A photograph of my sister and I
I chose this photo of my sister and I (left), probably aged around 1 and 3. It’s quite an old photograph and I like the bright exposure, and the different angles and considerations to be made. For example trying to paint the water in the bath and the way that the body becomes distorted underneath, I thought would make this a good challenge. My first response (middle) was dreadfully painful, I find using watercolours so difficult and not enjoyable at all. I much prefer being able to produce bold marks and colour, as opposed to watery subtlety of water colour. Just as I did with the Gustav Klimt painting I couldn’t tame my impatience which has resulted in a very peculiar blurred image of two quite strange beings. The second response (right) although I think still shared some quite odd facial expressions I much prefer. I could at least make an attempt at recreating the original image to some degree.

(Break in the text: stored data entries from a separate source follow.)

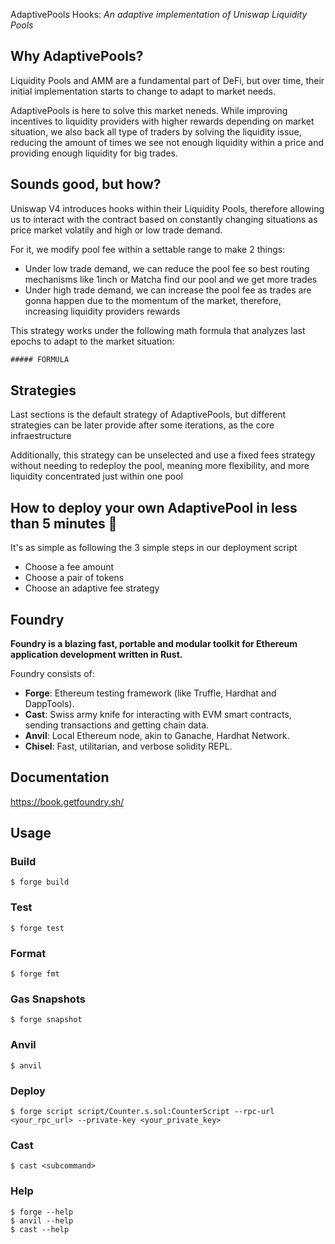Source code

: AdaptivePools Hooks: *An adaptive implementation of Uniswap Liquidity Pools*


## Why AdaptivePools?
Liquidity Pools and AMM are a fundamental part of DeFi, but over time, their initial implementation starts to change to adapt to market needs.

AdaptivePools is here to solve this market neneds. While improving incentives to liquidity providers with higher rewards depending on market situation, we also back all type of traders by solving the liquidity issue, reducing the amount of times we see not enough liquidity within a price and providing enough liquidity for big trades.

## Sounds good, but how?
Uniswap V4 introduces hooks within their Liquidity Pools, therefore allowing us to interact with the contract based on constantly changing situations as price market volatily and high or low trade demand. 

For it, we modify pool fee within a settable range to make 2 things:
- Under low trade demand, we can reduce the pool fee so best routing mechanisms like 1inch or Matcha find our pool and we get more trades
- Under high trade demand, we can increase the pool fee as trades are gonna happen due to the momentum of the market, therefore, increasing liquidity providers rewards

This strategy works under the following math formula that analyzes last epochs to adapt to the market situation:
```latex
##### FORMULA
```

## Strategies
Last sections is the default strategy of AdaptivePools, but different strategies can be later provide after some iterations, as the core infraestructure

Additionally, this strategy can be unselected and use a fixed fees strategy without needing to redeploy the pool, meaning more flexibility, and more liquidity concentrated just within one pool 

## How to deploy your own AdaptivePool in less than 5 minutes 👀

It's as simple as following the 3 simple steps in our deployment script
- Choose a fee amount
- Choose a pair of tokens
- Choose an adaptive fee strategy

## Foundry

**Foundry is a blazing fast, portable and modular toolkit for Ethereum application development written in Rust.**

Foundry consists of:

-   **Forge**: Ethereum testing framework (like Truffle, Hardhat and DappTools).
-   **Cast**: Swiss army knife for interacting with EVM smart contracts, sending transactions and getting chain data.
-   **Anvil**: Local Ethereum node, akin to Ganache, Hardhat Network.
-   **Chisel**: Fast, utilitarian, and verbose solidity REPL.

## Documentation

https://book.getfoundry.sh/

## Usage

### Build

```shell
$ forge build
```

### Test

```shell
$ forge test
```

### Format

```shell
$ forge fmt
```

### Gas Snapshots

```shell
$ forge snapshot
```

### Anvil

```shell
$ anvil
```

### Deploy

```shell
$ forge script script/Counter.s.sol:CounterScript --rpc-url <your_rpc_url> --private-key <your_private_key>
```

### Cast

```shell
$ cast <subcommand>
```

### Help

```shell
$ forge --help
$ anvil --help
$ cast --help
```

Another image I stumbled across on ‘Pinterest’ was of this beautiful chair (left). I have a whole section dedicated to beautiful chairs, and this is just one! The salmon, champagne pink upholstery, atop rattan legs moulded into this beautiful scalloped sea shell, I find very striking and beautiful. The chair is actually produced by British furniture company ‘Soane’ and comes in a variety of fabrics. My first response to this image (middle) was created using gouache paint onto of a patterned splodged paint background. I didn’t quite create a true representation of the chair but I do like the resulting image. The second response was created using varnish on top of black paint. Quite challenging yet simple at the same time. I was only able to pick up the outline of the chair however I attempted to pick out the individual scalloped edges of the chair in the varnish. It’s difficult to see the image in certain light but thankfully by scanning the image digitally, you can just make out the varnished chair in the dark shadows of black paint.
And there we have it ‘Painting thin and small’.